Problem details:
What lines of the data hold the string "function"? Copy them all.

Data for this task:
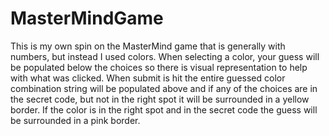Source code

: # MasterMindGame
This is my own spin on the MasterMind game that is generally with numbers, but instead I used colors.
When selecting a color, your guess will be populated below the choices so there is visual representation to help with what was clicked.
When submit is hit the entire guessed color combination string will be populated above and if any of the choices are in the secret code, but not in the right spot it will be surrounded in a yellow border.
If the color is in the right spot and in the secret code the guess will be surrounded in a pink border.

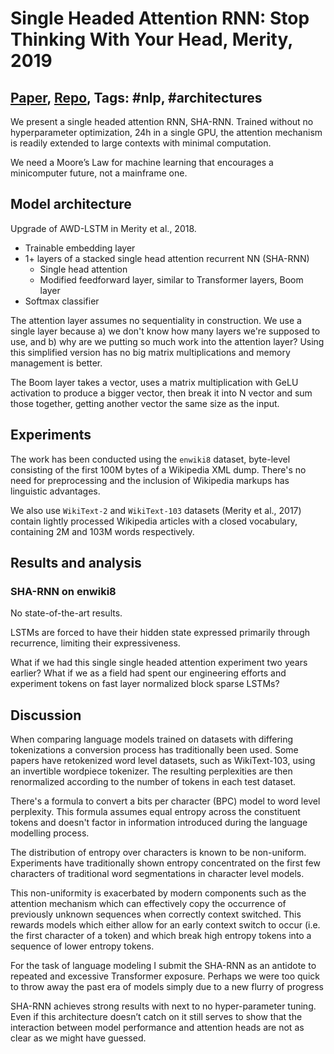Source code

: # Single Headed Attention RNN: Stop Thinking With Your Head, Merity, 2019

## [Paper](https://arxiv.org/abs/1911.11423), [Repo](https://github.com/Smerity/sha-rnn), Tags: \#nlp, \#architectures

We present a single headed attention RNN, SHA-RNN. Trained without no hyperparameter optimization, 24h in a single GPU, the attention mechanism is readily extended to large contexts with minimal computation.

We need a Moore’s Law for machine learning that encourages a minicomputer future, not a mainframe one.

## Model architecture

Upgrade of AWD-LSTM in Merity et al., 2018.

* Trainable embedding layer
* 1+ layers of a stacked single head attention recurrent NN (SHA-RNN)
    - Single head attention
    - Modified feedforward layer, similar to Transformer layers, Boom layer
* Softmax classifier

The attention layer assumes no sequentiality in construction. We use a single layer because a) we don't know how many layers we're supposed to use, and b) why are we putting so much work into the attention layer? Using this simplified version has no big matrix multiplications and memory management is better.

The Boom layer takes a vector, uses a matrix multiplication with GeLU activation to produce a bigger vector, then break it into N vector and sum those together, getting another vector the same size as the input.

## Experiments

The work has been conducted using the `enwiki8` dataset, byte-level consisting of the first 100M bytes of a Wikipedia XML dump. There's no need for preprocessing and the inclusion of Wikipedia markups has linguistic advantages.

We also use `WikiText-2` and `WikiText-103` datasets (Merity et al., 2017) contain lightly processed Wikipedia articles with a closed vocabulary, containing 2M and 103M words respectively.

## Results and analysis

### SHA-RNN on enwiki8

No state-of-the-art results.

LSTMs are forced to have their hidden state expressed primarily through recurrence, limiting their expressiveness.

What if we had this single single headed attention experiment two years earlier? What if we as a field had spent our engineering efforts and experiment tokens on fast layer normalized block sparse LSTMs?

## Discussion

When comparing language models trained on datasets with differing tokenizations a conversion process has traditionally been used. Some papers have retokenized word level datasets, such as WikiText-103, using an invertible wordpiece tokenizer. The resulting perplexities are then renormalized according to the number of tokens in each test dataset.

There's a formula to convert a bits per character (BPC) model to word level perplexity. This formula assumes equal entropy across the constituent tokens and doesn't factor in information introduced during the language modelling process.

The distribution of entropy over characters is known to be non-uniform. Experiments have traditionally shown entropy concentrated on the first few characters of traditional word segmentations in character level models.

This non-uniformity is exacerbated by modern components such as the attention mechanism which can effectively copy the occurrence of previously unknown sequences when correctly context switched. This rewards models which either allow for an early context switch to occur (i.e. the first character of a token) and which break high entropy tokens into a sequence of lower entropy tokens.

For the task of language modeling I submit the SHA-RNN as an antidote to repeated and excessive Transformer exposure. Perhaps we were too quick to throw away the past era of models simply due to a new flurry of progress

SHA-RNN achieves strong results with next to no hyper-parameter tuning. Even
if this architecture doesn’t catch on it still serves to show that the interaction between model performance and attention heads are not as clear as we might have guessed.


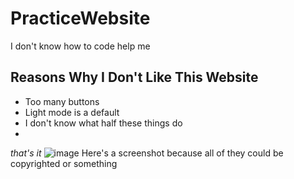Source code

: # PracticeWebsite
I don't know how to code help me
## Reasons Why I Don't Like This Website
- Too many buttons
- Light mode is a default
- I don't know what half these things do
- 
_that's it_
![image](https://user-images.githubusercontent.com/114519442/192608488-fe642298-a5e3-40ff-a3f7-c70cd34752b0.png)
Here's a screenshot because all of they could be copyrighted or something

---

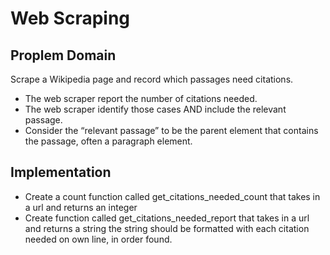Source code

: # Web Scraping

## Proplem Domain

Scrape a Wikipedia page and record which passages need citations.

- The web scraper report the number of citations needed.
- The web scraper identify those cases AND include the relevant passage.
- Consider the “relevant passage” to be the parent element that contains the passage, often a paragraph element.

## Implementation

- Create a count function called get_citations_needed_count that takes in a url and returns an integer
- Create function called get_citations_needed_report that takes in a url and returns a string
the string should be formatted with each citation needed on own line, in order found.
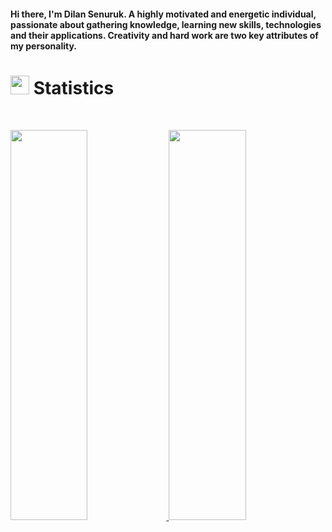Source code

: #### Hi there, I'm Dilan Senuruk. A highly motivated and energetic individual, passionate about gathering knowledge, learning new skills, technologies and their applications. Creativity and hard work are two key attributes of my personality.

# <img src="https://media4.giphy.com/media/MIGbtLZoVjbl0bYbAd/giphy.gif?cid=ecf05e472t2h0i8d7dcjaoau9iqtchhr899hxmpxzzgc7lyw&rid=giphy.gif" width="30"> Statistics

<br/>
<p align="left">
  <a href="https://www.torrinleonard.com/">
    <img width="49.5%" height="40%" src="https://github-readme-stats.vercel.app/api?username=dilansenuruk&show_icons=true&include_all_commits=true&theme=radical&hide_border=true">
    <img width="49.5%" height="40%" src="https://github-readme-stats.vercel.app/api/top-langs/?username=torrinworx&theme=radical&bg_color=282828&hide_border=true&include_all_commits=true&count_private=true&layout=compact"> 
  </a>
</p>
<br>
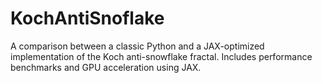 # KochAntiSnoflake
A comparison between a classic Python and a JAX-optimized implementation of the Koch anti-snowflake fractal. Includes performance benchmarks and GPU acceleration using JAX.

Solution to this problem:
- Create a count function called get_citations_needed_count that takes in a url and returns an integer
- Create function called get_citations_needed_report that takes in a url and returns a string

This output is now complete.